Lyonk71 / pandas-dedupe

Simplifies use of the Dedupe library via Pandas
135 stars 30 forks source link

ValueError: Cannot take a larger sample than population when replace is False #55

Open SSMK-wq opened 2 years ago

SSMK-wq commented 2 years ago

I am trying to dedupe my dataframe which has a column Test_names. I have only around 40 rows

So, I tried the below code from this tutorial https://pypi.org/project/pandas-dedupe/

df = pd.read_excel('names.xlsx')
df_clean = pandas_dedupe.dedupe_dataframe(df,['Test_names'])

I got the below error

ValueError: Cannot take a larger sample than population when replace is False

I also tried the below

df_clean = pd.read_excel('clean_names.xlsx')
df_messy = pd.read_excel('test_names.xlsx')

#initiate deduplication
df_final = pandas_dedupe.gazetteer_dataframe(df_clean, df_messy, 'Test_names', canonicalize=True)

And got the same error

ValueError: Cannot take a larger sample than population when replace is False

quancore commented 2 years ago

same problem @Lyonk71 @ieriii

ieriii commented 2 years ago

Thanks for reporting this.

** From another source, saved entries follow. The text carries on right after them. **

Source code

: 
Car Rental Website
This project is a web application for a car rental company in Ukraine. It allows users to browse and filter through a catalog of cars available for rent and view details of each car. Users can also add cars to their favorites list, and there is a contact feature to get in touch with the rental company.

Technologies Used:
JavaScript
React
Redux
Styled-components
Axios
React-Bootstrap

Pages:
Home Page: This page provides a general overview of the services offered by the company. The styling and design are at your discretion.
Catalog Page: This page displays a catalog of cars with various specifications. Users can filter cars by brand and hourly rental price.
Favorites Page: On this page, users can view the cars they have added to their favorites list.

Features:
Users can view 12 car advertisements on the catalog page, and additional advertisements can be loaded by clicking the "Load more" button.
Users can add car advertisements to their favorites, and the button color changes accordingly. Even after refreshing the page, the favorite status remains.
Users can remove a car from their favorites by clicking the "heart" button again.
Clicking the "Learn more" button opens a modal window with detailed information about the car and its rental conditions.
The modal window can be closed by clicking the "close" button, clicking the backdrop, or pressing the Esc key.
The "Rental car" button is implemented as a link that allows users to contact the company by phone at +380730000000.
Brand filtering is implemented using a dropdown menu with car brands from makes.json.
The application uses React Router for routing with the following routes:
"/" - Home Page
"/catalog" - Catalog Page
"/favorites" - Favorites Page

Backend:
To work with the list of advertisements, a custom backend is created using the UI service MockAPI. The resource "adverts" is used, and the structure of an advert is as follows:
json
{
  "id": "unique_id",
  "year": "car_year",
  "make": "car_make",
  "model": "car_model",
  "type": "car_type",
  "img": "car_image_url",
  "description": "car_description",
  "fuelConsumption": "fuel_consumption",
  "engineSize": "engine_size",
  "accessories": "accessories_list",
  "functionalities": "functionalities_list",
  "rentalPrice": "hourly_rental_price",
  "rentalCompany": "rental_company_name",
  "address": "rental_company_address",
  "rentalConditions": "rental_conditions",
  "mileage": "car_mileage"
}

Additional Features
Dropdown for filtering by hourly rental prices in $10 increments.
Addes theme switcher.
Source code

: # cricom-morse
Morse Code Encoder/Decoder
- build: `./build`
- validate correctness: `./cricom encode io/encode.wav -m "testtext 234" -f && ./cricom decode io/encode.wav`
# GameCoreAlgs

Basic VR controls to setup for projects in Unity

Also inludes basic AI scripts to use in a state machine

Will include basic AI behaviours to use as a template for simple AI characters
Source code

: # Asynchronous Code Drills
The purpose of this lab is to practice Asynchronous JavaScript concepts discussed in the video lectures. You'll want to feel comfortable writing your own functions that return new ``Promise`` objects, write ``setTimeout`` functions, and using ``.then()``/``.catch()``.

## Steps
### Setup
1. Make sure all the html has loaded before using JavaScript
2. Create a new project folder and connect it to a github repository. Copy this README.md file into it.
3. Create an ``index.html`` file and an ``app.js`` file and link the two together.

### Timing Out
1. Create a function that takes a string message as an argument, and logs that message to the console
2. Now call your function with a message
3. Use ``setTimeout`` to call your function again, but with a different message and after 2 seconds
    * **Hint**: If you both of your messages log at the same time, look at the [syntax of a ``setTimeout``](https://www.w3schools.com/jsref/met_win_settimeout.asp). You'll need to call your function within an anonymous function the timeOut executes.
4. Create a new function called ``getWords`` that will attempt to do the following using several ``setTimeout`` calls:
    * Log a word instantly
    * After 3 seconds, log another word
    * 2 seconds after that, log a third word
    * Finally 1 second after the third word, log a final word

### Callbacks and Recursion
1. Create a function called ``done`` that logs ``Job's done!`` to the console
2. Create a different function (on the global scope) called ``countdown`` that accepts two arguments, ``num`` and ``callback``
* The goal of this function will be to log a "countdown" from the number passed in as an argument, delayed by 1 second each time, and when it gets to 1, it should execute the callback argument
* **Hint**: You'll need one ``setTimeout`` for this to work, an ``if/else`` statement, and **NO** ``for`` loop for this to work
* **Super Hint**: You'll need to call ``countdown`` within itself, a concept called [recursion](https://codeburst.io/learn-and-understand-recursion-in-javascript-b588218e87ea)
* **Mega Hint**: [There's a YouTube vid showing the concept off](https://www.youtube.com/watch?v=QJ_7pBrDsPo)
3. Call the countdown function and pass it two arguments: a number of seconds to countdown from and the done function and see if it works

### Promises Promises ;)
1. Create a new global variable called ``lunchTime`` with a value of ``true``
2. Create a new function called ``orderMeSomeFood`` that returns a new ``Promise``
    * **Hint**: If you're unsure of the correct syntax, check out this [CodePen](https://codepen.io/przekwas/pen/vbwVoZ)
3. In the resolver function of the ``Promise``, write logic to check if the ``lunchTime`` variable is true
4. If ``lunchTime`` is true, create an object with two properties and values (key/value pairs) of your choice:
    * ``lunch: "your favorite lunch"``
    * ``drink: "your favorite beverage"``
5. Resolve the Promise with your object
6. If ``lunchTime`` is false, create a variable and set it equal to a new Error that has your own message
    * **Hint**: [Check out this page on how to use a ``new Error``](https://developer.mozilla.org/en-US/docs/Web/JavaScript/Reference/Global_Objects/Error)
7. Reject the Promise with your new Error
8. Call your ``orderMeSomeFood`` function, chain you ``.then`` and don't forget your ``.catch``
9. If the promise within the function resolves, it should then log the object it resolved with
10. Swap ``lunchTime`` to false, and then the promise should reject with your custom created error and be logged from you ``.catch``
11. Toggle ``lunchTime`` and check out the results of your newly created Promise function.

I had a look and the easiest fix is to downgrade dedupe to version 2.0.13.

I'll have a closer look at the latest release of dedupe (version 2.0.14) and see how we can ensure compatiblity. Let me know if it works or have any further questions.

sarbaniAi commented 2 years ago

Hi all, I am using the postgresql approach with own data ~40K records. I am getting the same error "ValueError: Cannot take a larger sample than population when replace is False".